Pour la commission, le cas de Samy Amimour, assaillant du Bataclan qui a pu aller en Syrie en 2013 malgré une mise en examen et une interdiction de sortie du territoire, est "emblématique des défaillances du contrôle judiciaire".
Pour ne pas porter "atteinte aux droits de la défense", les services ne peuvent "plus suivre ni intercepter les gens les plus dangereux dès lors qu'ils sont mis en examen; à moins, s'ils sont impliqués dans un autre projet, qu'une autre enquête soit ouverte", a expliqué M. Calvar, directeur général du renseignement intérieur (DGSI), interrogé sur le suivi d'Amimour.
"Il s'agit d'un angle mort", a-t-il estimé, ajoutant qu'"il appartient à un contrôle judiciaire de permettre le suivi de l'intéressé". Au 4 juillet, 256 personnes ont été mises en examen dans des enquêtes sur des filières djihadistes irako-syriennes: 162 sont en détention provisoire, 94 sous contrôle judiciaire.
Pour le DGSI, "il est nécessaire de prévoir des mesures de contrôle judiciaire qui soient très fortes et appliquées à la lettre". La commission parlementaire demande l'adaptation des "obligations dans le cadre du contrôle judiciaire des personnes mises en examen pour des infractions à caractère terroriste" et de "renforcer les modalités du contrôle".
Pour le patron de la DGSI, "le renseignement technique est aujourd'hui un enjeu majeur". Cet aspect est pourtant absent des propositions du rapport parlementaire.
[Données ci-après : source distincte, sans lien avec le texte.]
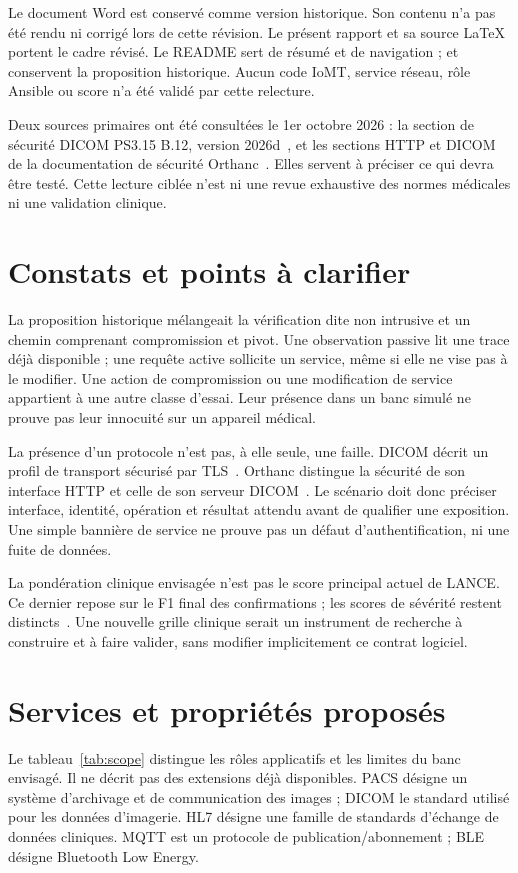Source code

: \documentclass[11pt,a4paper]{article}
\newcommand{\code}[1]{{\small\ttfamily\path{#1}}}
\begin{document}
Le document Word \code{subject.docx} est conservé comme version historique.
Son contenu n'a pas été rendu ni corrigé lors de cette révision. Le présent
rapport et sa source LaTeX portent le cadre révisé. Le README sert de résumé
et de navigation ; \code{subject.md} et \code{subject.docx} conservent la
proposition historique. Aucun code IoMT, service réseau, rôle Ansible ou score
n'a été validé par cette relecture.

Deux sources primaires ont été consultées le 1er octobre 2026 : la section de
sécurité DICOM PS3.15 B.12, version 2026d~\cite{dicom}, et les sections HTTP et
DICOM de la documentation de sécurité Orthanc~\cite{orthanc}. Elles servent à
préciser ce qui devra être testé. Cette lecture ciblée n'est ni une revue
exhaustive des normes médicales ni une validation clinique.

\section{Constats et points à clarifier}
La proposition historique mélangeait la vérification dite non intrusive et
un chemin comprenant compromission et pivot. Une observation passive lit une
trace déjà disponible ; une requête active sollicite un service, même si elle
ne vise pas à le modifier. Une action de compromission ou une modification de
service appartient à une autre classe d'essai. Leur présence dans un banc
simulé ne prouve pas leur innocuité sur un appareil médical.

La présence d'un protocole n'est pas, à elle seule, une faille. DICOM décrit un
profil de transport sécurisé par TLS~\cite{dicom}. Orthanc distingue la sécurité
de son interface HTTP et celle de son serveur DICOM~\cite{orthanc}. Le scénario
doit donc préciser interface, identité, opération et résultat attendu avant de
qualifier une exposition. Une simple bannière de service ne prouve pas un défaut
d'authentification, ni une fuite de données.

La pondération clinique envisagée n'est pas le score principal actuel de LANCE.
Ce dernier repose sur le F1 final des confirmations ; les scores de sévérité
restent distincts~\cite{evaluation}. Une nouvelle grille clinique serait un
instrument de recherche à construire et à faire valider, sans modifier
implicitement ce contrat logiciel.

\section{Services et propriétés proposés}
Le tableau~\ref{tab:scope} distingue les rôles applicatifs et les limites du
banc envisagé. Il ne décrit pas des extensions déjà disponibles.
PACS désigne un système d'archivage et de communication des images ; DICOM le
standard utilisé pour les données d'imagerie. HL7 désigne une famille de standards
d'échange de données cliniques. MQTT est un protocole de publication/abonnement ;
BLE désigne Bluetooth Low Energy.
\end{document}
Selon lui, les 3.000 agents du renseignement intérieur se heurtent "au quotidien au problème du chiffrement, à la multiplication des moyens de communication, aux masses de données" recueillies.
Whatsapp, Viber, iMessage, Telegram... Ces messageries, très prisées des groupes djihadistes et notamment de l'organisation Etat islamique (EI), sont devenues le cauchemar des services antiterroristes, incapables de casser leur chiffrement dont seul l'utilisateur a la clé.
"Le chiffrement est assurément une question majeure que seules des conventions internationales pourront régler, les frontières des Etats étant désormais le plus souvent inopérantes pour fixer les termes de la loi", a affirmé Patrick Calvar. "Nous aurons un jour ou l'autre un bras de fer avec les opérateurs et pas seulement les opérateurs américains - le principal réseau utilisé par les terroristes, Telegram, est russe", a-t-il prédit.
Aux Etats-Unis, les autorités avaient demandé en vain au géant Apple de débloquer le téléphone d'un des auteurs de la fusillade de San Bernardino, en Californie, qui avait fait 14 morts en décembre. Elles avaient finalement réussi à trouver par elles-mêmes un moyen d'accéder aux données du téléphone.
Autre enjeu, qui implique la Direction générale de la sécurité extérieure (DGSE): trouver des outils de "big data" pour "faciliter le travail des enquêteurs" parfois noyés par la masse des renseignements recueillis.
Certains des djihadistes des attentats du 13 novembre à Paris étaient rentrés de Syrie en empruntant la route des migrants et en utilisant de faux papiers d'identité. Il est toujours impossible à ce jour de retracer le trajet emprunté par Abdelhamid Abaaoud - un des organisateurs du 13 novembre - alors qu'il est établi qu'il a fait des allers retours entre la Syrie et l'Europe.
"Les identités n'ont de nos jours plus grande signification du fait des contrôles aléatoires et des possibilités de falsification grandissantes", a estimé M. Calvar. "Faire des contrôles d'identité n'a plus aucun sens".
"Aussi convient-il désormais d'introduire systématiquement des éléments de biométrie, incluant la possibilité de croisement des fichiers", a-t-il recommandé.